You actually don't want advice, you seem to want someone to tell you what you want to hear. Unfortunately no one is going to do that because what you are doing is wrong. You need to tell your wife that's the honorable thing to do, the right thing. You are putting her on serous risk by not doing so. Do some research on STDs, for woman some of them can give you cancer besides what the virus does to males. Man up and tell her, I'm sure you want to do the right thing but you are just scared to. You should have thought about that before you cheated. Time to face the consequences, if you feel anything for her you will do it.
_Posted via Mobile Device_


----------



## PastOM (Apr 12, 2013)

PastOM said:


> Post deleted by moderator.
> 
> User permanently banned.


Have I been banned? I've not been notified!

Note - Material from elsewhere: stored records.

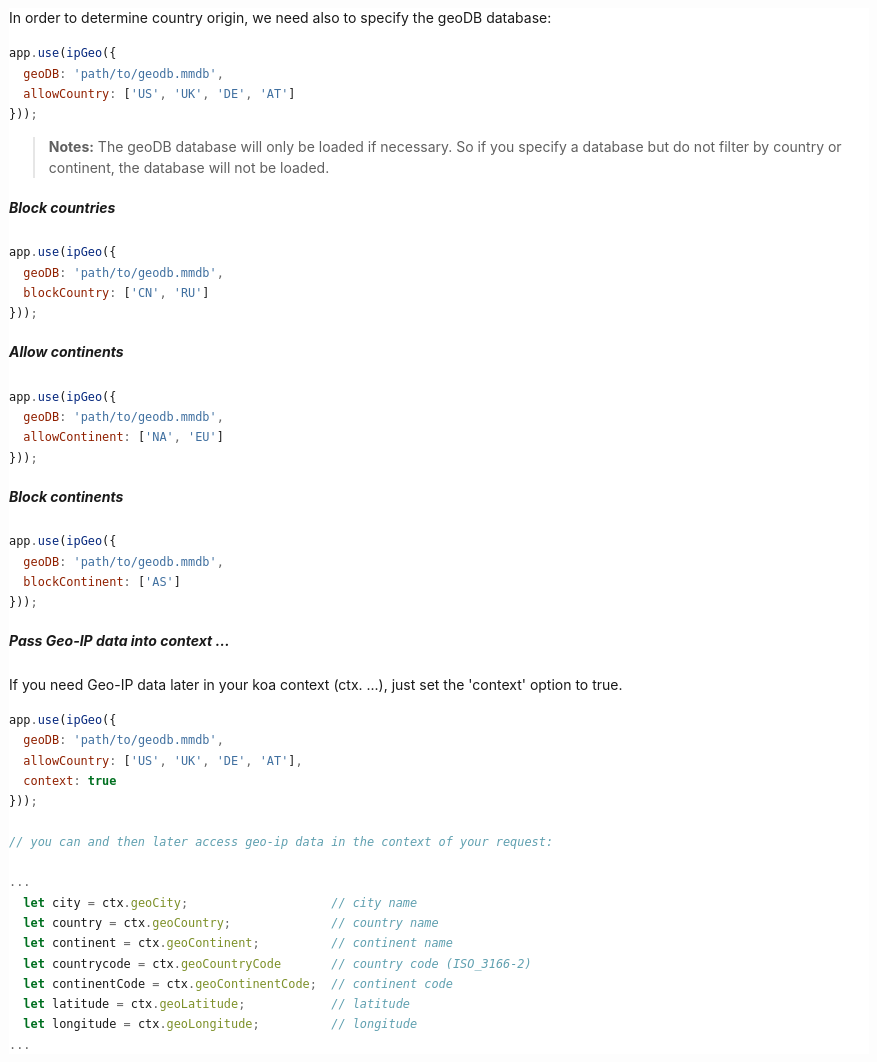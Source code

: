 In order to determine country origin, we need also to specify the geoDB database:

```js
app.use(ipGeo({
  geoDB: 'path/to/geodb.mmdb',
  allowCountry: ['US', 'UK', 'DE', 'AT']
}));
```

>**Notes:**
> The geoDB database will only be loaded if necessary. So if you specify a database but do not filter by country or continent, the database will not be loaded.

##### Block countries

```js
app.use(ipGeo({
  geoDB: 'path/to/geodb.mmdb',
  blockCountry: ['CN', 'RU']
}));
```

##### Allow continents

```js
app.use(ipGeo({
  geoDB: 'path/to/geodb.mmdb',
  allowContinent: ['NA', 'EU']
}));
```

##### Block continents

```js
app.use(ipGeo({
  geoDB: 'path/to/geodb.mmdb',
  blockContinent: ['AS']
}));
```

##### Pass Geo-IP data into context ...

If you need Geo-IP data later in your koa context (ctx. ...), just set the 'context' option to true.

```js
app.use(ipGeo({
  geoDB: 'path/to/geodb.mmdb',
  allowCountry: ['US', 'UK', 'DE', 'AT'],
  context: true
}));

// you can and then later access geo-ip data in the context of your request:

...
  let city = ctx.geoCity;                    // city name
  let country = ctx.geoCountry;              // country name
  let continent = ctx.geoContinent;          // continent name
  let countrycode = ctx.geoCountryCode       // country code (ISO_3166-2)
  let continentCode = ctx.geoContinentCode;  // continent code
  let latitude = ctx.geoLatitude;            // latitude
  let longitude = ctx.geoLongitude;          // longitude
...
```


[npm-image]: https://img.shields.io/npm/v/koa-ip-geo.svg?style=flat-square
[npm-url]: https://npmjs.org/package/koa-ip-geo
[downloads-image]: https://img.shields.io/npm/dm/koa-ip-geo.svg?style=flat-square
[downloads-url]: https://npmjs.org/package/koa-ip-geo
[license-url]: https://github.com/sebhildebrandt/koa-ip-geo/blob/master/LICENSE
[license-img]: https://img.shields.io/badge/license-MIT-blue.svg?style=flat-square
[npmjs-license]: https://img.shields.io/npm/l/koa-ip-geo.svg?style=flat-square
[issue-url]: https://github.com/sebhildebrandt/koa-ip-geo/issues/new
[koa-url]: https://github.com/koajs/koa
[iso3166-2-url]: https://en.wikipedia.org/wiki/ISO_3166-2
[geodb-url]: https://dev.maxmind.com/geoip/geoip2/geolite2/
[ip2location-url]: https://lite.ip2location.com/database/ip-country/
[koaip-url]: https://github.com/MangroveTech/koa-ip
[koaipfilter-url]: https://github.com/tunnckoCore/koa-ip-filter
[daviddm-url]: https://david-dm.org/sebhildebrandt/koa-ip-geo
[daviddm-img]: https://img.shields.io/david/sebhildebrandt/koa-ip-geo.svg?style=flat-square
[issues-img]: https://img.shields.io/github/issues/sebhildebrandt/koa-ip-geo.svg?style=flat-square
[issues-url]: https://github.com/sebhildebrandt/koa-ip-geo/issues
[closed-issues-img]: https://img.shields.io/github/issues-closed-raw/sebhildebrandt/koa-ip-geo.svg?style=flat-square
[closed-issues-url]: https://github.com/sebhildebrandt/koa-ip-geo/issues?q=is%3Aissue+is%3Aclosed
[nodejs-url]: https://nodejs.org/en/
[koajs-url]: http://koajs.com/
[lgtm-badge]: https://img.shields.io/lgtm/grade/javascript/g/sebhildebrandt/koa-ip-geo.svg?style=flat-square
[lgtm-badge-url]: https://lgtm.com/projects/g/sebhildebrandt/koa-ip-geo/context:javascript
[lgtm-alerts]: https://img.shields.io/lgtm/alerts/g/sebhildebrandt/koa-ip-geo.svg?style=flat-square
[lgtm-alerts-url]: https://lgtm.com/projects/g/sebhildebrandt/koa-ip-geo/alerts
[caretaker-url]: https://github.com/sebhildebrandt
[caretaker-image]: https://img.shields.io/badge/caretaker-sebhildebrandt-blue.svg?style=flat-square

If so - nice participating with you all ....


----------



## Deejo (May 20, 2008)

PastOM said:


> Have I been banned? I've not been notified!
> 
> If so - nice participating with you all ....


You were mostly banned ...

Please keep the forum guidelines in mind folks. You can voice your disagreement with what someone has to say, or call them on their issues.

Don't project, don't make it personal, don't lose your cool.


----------



## SomedayDig (Jul 17, 2012)

Deejo said:


> You were mostly banned ...
> 
> Please keep the forum guidelines in mind folks. You can voice your disagreement with what someone has to say, or call them on their issues.
> 
> Don't project, don't make it personal, don't lose your cool.


All of a sudden I'm thinking of Deejo playing the role of Miracle Max in 'Princess Bride'...He's _mostly_ dead.

Ooops...gotta keep with guidelines against threadjacking...

Umm - so...Hey, OP - Did you even know this girl before the marriage was arranged? Like did you grow up together like Raj and that girl on 'Big Bang Theory'?


----------